Exercise requirements: Across the records below, count every line that contains the string "authentication", then report the count alone.

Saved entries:
*** Begin section ***

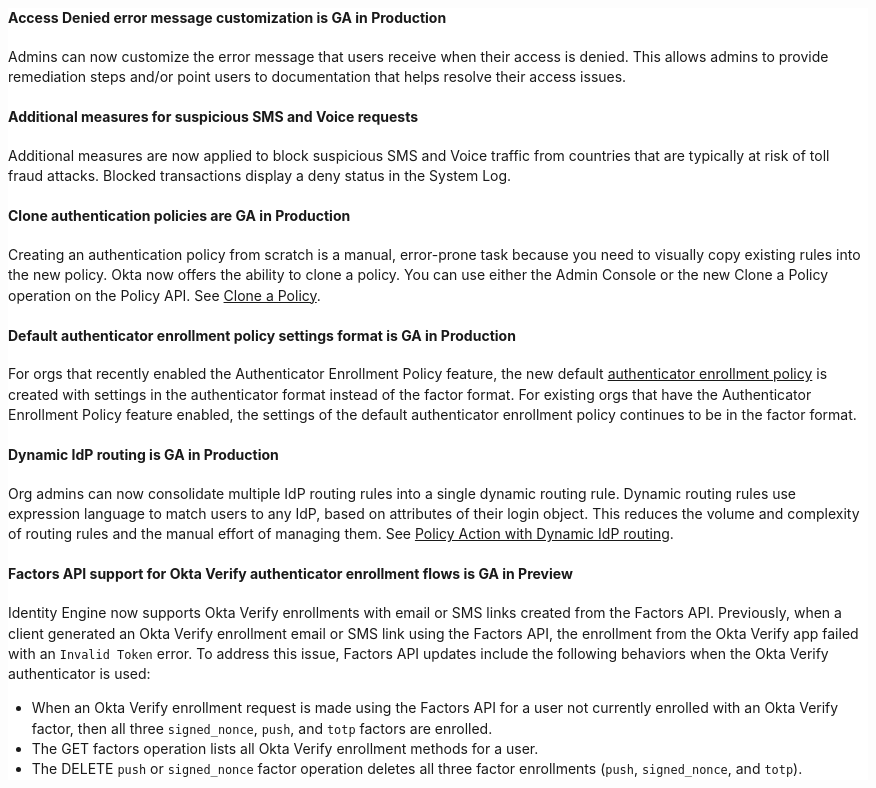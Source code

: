 #### Access Denied error message customization is GA in Production

Admins can now customize the error message that users receive when their access is denied. This allows admins to provide remediation steps and/or point users to documentation that helps resolve their access issues. 

#### Additional measures for suspicious SMS and Voice requests

Additional measures are now applied to block suspicious SMS and Voice traffic from countries that are typically at risk of toll fraud attacks. Blocked transactions display a deny status in the System Log.


#### Clone authentication policies are GA in Production

Creating an authentication policy from scratch is a manual, error-prone task because you need to visually copy existing rules into the new policy. Okta now offers the ability to clone a policy. You can use either the Admin Console or the new Clone a Policy operation on the Policy API. See [Clone a Policy](/docs/reference/api/policy/#clone-a-policy). 

#### Default authenticator enrollment policy settings format is GA in Production

For orgs that recently enabled the Authenticator Enrollment Policy feature, the new default [authenticator enrollment policy](/docs/reference/api/policy/#authenticator-enrollment-policy) is created with settings in the authenticator format instead of the factor format. For existing orgs that have the Authenticator Enrollment Policy feature enabled, the settings of the default authenticator enrollment policy continues to be in the factor format. 

#### Dynamic IdP routing is GA in Production

Org admins can now consolidate multiple IdP routing rules into a single dynamic routing rule. Dynamic routing rules use expression language to match users to any IdP, based on attributes of their login object. This reduces the volume and complexity of routing rules and the manual effort of managing them. See [Policy Action with Dynamic IdP routing](/docs/reference/api/policy/#policy-action-with-dynamic-idp-routing). 

#### Factors API support for Okta Verify authenticator enrollment flows is GA in Preview

Identity Engine now supports Okta Verify enrollments with email or SMS links created from the Factors API. Previously, when a client generated an Okta Verify enrollment email or SMS link using the Factors API, the enrollment from the Okta Verify app failed with an `Invalid Token` error. To address this issue, Factors API updates include the following behaviors when the Okta Verify authenticator is used:

* When an Okta Verify enrollment request is made using the Factors API for a user not currently enrolled with an Okta Verify factor, then all three `signed_nonce`, `push`, and `totp` factors are enrolled.
* The GET factors operation lists all Okta Verify enrollment methods for a user.
* The DELETE `push` or `signed_nonce` factor operation deletes all three factor enrollments (`push`, `signed_nonce`, and `totp`).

*** End section ***

Response box: 2